→ Task item
Where the records below have a line with "Coady", that line is to be copied.

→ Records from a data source
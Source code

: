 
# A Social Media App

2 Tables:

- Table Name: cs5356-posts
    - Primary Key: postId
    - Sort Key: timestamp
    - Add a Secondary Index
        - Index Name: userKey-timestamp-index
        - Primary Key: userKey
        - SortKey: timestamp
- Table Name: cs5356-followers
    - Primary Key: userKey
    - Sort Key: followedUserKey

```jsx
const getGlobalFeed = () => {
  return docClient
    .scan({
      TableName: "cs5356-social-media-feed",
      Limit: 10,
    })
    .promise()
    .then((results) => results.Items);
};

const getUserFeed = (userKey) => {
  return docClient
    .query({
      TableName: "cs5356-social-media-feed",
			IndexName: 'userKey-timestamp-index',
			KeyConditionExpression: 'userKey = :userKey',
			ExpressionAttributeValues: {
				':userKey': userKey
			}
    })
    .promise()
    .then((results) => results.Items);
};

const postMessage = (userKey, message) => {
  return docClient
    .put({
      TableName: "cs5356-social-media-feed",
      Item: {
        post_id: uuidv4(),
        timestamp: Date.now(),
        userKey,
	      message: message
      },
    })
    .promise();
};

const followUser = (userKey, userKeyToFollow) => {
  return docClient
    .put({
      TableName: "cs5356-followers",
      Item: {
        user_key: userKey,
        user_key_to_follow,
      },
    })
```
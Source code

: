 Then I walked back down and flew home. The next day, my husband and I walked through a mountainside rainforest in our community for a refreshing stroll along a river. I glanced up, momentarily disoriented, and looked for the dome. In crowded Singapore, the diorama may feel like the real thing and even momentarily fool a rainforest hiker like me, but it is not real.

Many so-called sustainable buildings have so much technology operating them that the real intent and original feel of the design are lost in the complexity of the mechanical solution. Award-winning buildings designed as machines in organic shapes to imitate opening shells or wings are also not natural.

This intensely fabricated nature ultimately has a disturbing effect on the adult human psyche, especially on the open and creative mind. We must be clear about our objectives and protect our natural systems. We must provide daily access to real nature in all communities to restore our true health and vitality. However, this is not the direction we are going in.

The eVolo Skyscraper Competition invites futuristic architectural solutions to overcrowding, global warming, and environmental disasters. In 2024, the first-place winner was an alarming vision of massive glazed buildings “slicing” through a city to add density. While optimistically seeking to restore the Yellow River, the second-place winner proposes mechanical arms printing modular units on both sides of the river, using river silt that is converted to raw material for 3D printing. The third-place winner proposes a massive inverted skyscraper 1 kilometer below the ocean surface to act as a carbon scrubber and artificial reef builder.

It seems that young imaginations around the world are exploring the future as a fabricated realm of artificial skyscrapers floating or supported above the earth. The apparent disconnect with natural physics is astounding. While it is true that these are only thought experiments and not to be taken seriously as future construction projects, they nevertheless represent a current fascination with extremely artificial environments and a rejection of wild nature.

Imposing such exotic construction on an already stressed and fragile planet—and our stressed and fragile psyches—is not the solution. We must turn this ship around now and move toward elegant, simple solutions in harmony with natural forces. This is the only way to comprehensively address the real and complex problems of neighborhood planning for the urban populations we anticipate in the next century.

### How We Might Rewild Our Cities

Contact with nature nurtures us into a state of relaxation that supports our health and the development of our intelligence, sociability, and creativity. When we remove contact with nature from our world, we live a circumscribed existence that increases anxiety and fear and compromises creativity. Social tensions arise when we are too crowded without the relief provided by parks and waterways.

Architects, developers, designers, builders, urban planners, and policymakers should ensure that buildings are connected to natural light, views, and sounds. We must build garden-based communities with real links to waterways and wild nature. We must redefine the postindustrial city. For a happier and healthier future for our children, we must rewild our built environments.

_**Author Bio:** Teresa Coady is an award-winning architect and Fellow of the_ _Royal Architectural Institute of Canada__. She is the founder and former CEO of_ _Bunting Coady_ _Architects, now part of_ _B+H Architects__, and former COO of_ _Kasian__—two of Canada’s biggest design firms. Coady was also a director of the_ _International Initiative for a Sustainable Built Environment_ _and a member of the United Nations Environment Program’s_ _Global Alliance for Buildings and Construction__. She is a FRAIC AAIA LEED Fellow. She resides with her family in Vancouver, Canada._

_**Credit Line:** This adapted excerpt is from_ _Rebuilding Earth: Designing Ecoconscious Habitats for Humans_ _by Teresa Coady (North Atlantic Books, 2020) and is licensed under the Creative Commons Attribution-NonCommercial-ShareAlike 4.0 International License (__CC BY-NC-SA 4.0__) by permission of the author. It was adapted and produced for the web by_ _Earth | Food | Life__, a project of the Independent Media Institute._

→ Task output
_**Author Bio:** Teresa Coady is an award-winning architect and Fellow of the_ _Royal Architectural Institute of Canada__. She is the founder and former CEO of_ _Bunting Coady_ _Architects, now part of_ _B+H Architects__, and former COO of_ _Kasian__—two of Canada’s biggest design firms. Coady was also a director of the_ _International Initiative for a Sustainable Built Environment_ _and a member of the United Nations Environment Program’s_ _Global Alliance for Buildings and Construction__. She is a FRAIC AAIA LEED Fellow. She resides with her family in Vancouver, Canada._
_**Credit Line:** This adapted excerpt is from_ _Rebuilding Earth: Designing Ecoconscious Habitats for Humans_ _by Teresa Coady (North Atlantic Books, 2020) and is licensed under the Creative Commons Attribution-NonCommercial-ShareAlike 4.0 International License (__CC BY-NC-SA 4.0__) by permission of the author. It was adapted and produced for the web by_ _Earth | Food | Life__, a project of the Independent Media Institute._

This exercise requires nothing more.